[Stored records]
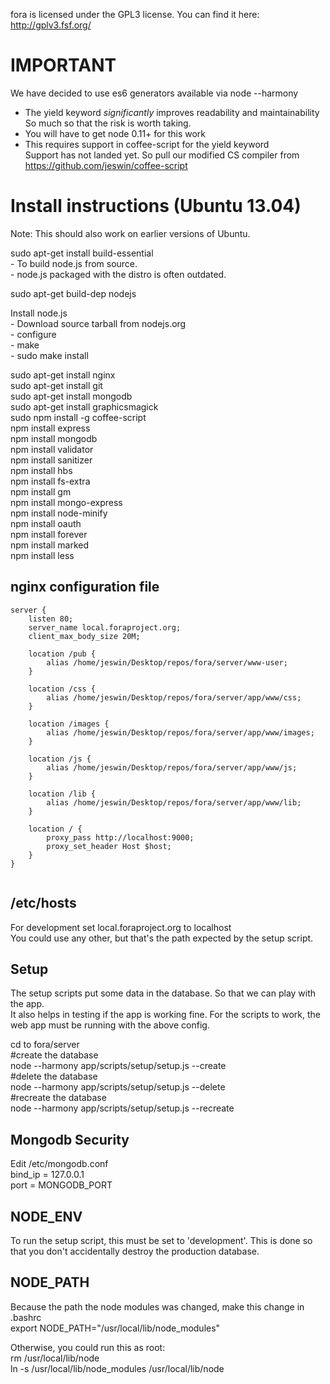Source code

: fora is licensed under the GPL3 license.
You can find it here: http://gplv3.fsf.org/

IMPORTANT
=========
We have decided to use es6 generators available via node --harmony
- The yield keyword *significantly* improves readability and maintainability
  So much so that the risk is worth taking.
- You will have to get node 0.11+ for this work
- This requires support in coffee-script for the yield keyword  
  Support has not landed yet. So pull our modified CS compiler from https://github.com/jeswin/coffee-script  


Install instructions (Ubuntu 13.04)
===================================
Note: This should also work on earlier versions of Ubuntu.

sudo apt-get install build-essential  
    - To build node.js from source.  
    - node.js packaged with the distro is often outdated.  
    
sudo apt-get build-dep nodejs  
    
Install node.js  
    - Download source tarball from nodejs.org  
    - configure  
    - make  
    - sudo make install  

sudo apt-get install nginx  
sudo apt-get install git  
sudo apt-get install mongodb  
sudo apt-get install graphicsmagick  
sudo npm install -g coffee-script  
npm install express  
npm install mongodb  
npm install validator  
npm install sanitizer  
npm install hbs  
npm install fs-extra  
npm install gm  
npm install mongo-express  
npm install node-minify  
npm install oauth  
npm install forever  
npm install marked  
npm install less  

nginx configuration file
------------------------

```
server {
    listen 80;
    server_name local.foraproject.org;
    client_max_body_size 20M;

    location /pub {
        alias /home/jeswin/Desktop/repos/fora/server/www-user;
    }

    location /css {
        alias /home/jeswin/Desktop/repos/fora/server/app/www/css;
    }

    location /images {
        alias /home/jeswin/Desktop/repos/fora/server/app/www/images;
    }

    location /js {
        alias /home/jeswin/Desktop/repos/fora/server/app/www/js;
    }

    location /lib {
        alias /home/jeswin/Desktop/repos/fora/server/app/www/lib;
    }

    location / {
        proxy_pass http://localhost:9000;
        proxy_set_header Host $host;
    }
}
                       
```      

/etc/hosts
----------
For development set local.foraproject.org to localhost  
You could use any other, but that's the path expected by the setup script.  


Setup
-----
The setup scripts put some data in the database. So that we can play with the app.  
It also helps in testing if the app is working fine. For the scripts to work, the web app must be running with the above config.  

cd to fora/server  
\#create the database  
node --harmony app/scripts/setup/setup.js --create  
\#delete the database  
node --harmony app/scripts/setup/setup.js --delete  
\#recreate the database  
node --harmony app/scripts/setup/setup.js --recreate  


Mongodb Security
----------------
Edit /etc/mongodb.conf  
bind_ip = 127.0.0.1  
port = MONGODB_PORT  


NODE_ENV
--------
To run the setup script, this must be set to 'development'.
This is done so that you don't accidentally destroy the production database.


NODE_PATH
---------
Because the path the node modules was changed, make this change in .bashrc  
export NODE_PATH="/usr/local/lib/node_modules"

Otherwise, you could run this as root:  
rm /usr/local/lib/node  
ln -s /usr/local/lib/node_modules /usr/local/lib/node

- _TASK ITEM_
Set down the lines above exactly as written. Begin at the line containing "To run the setup" and stop after the last line.

- _ANSWER AREA_
To run the setup script, this must be set to 'development'.
This is done so that you don't accidentally destroy the production database.


NODE_PATH
---------
Because the path the node modules was changed, make this change in .bashrc  
export NODE_PATH="/usr/local/lib/node_modules"

Otherwise, you could run this as root:  
rm /usr/local/lib/node  
ln -s /usr/local/lib/node_modules /usr/local/lib/node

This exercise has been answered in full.